> **What to work on**: Every entry below is to be returned unchanged. Images are not part of the copy.

START Input

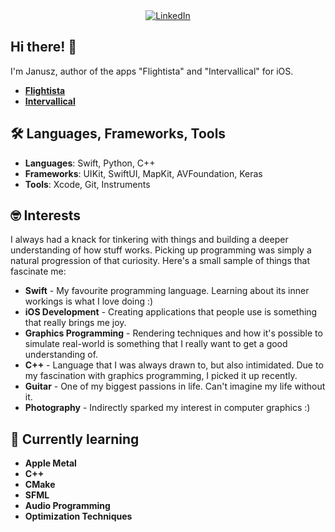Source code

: <div align="center">
  <a href="https://www.linkedin.com/in/janusz-p-371a1818a/">
    <img src="https://img.shields.io/badge/-LinkedIn-blue?style=flat-square&logo=Linkedin&logoColor=white&link=https://www.linkedin.com/in/pireseduardo/" alt="LinkedIn"/>
  </a>
</div>

## Hi there! 👋
I'm Janusz, author of the apps "Flightista" and "Intervallical" for iOS.
- [**Flightista**](https://apps.apple.com/pl/app/flightista/id6581491171?l=pl)
- [**Intervallical**](https://apps.apple.com/pl/app/intervallical/id1578174278?l=pl)

## 🛠️ Languages, Frameworks, Tools
- **Languages**: Swift, Python, C++
- **Frameworks**: UIKit, SwiftUI, MapKit, AVFoundation, Keras
- **Tools**: Xcode, Git, Instruments

## 🤓 Interests
I always had a knack for tinkering with things and building a deeper understanding of how stuff works.
Picking up programming was simply a natural progression of that curiosity. Here's a small sample of things that fascinate me:

- **Swift** - My favourite programming language. Learning about its inner workings is what I love doing :)
- **iOS Development** - Creating applications that people use is something that really brings me joy.
- **Graphics Programming** - Rendering techniques and how it's possible to simulate real-world is something that I really want to get a good understanding of.
- **C++** - Language that I was always drawn to, but also intimidated. Due to my fascination with graphics programming, I picked it up recently.
- **Guitar** - One of my biggest passions in life. Can't imagine my life without it.
- **Photography** - Indirectly sparked my interest in computer graphics :)

## 🌱 Currently learning
- **Apple Metal**
- **C++**
- **CMake**
- **SFML**
- **Audio Programming**
- **Optimization Techniques**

END Input

> **Solution to the problem**:
Source code

: <div align="center">
  <a href="https://www.linkedin.com/in/janusz-p-371a1818a/">
    <img src="https://img.shields.io/badge/-LinkedIn-blue?style=flat-square&logo=Linkedin&logoColor=white&link=https://www.linkedin.com/in/pireseduardo/" alt="LinkedIn"/>
  </a>
</div>

## Hi there! 👋
I'm Janusz, author of the apps "Flightista" and "Intervallical" for iOS.
- [**Flightista**](https://apps.apple.com/pl/app/flightista/id6581491171?l=pl)
- [**Intervallical**](https://apps.apple.com/pl/app/intervallical/id1578174278?l=pl)

## 🛠️ Languages, Frameworks, Tools
- **Languages**: Swift, Python, C++
- **Frameworks**: UIKit, SwiftUI, MapKit, AVFoundation, Keras
- **Tools**: Xcode, Git, Instruments

## 🤓 Interests
I always had a knack for tinkering with things and building a deeper understanding of how stuff works.
Picking up programming was simply a natural progression of that curiosity. Here's a small sample of things that fascinate me:

- **Swift** - My favourite programming language. Learning about its inner workings is what I love doing :)
- **iOS Development** - Creating applications that people use is something that really brings me joy.
- **Graphics Programming** - Rendering techniques and how it's possible to simulate real-world is something that I really want to get a good understanding of.
- **C++** - Language that I was always drawn to, but also intimidated. Due to my fascination with graphics programming, I picked it up recently.
- **Guitar** - One of my biggest passions in life. Can't imagine my life without it.
- **Photography** - Indirectly sparked my interest in computer graphics :)

## 🌱 Currently learning
- **Apple Metal**
- **C++**
- **CMake**
- **SFML**
- **Audio Programming**
- **Optimization Techniques**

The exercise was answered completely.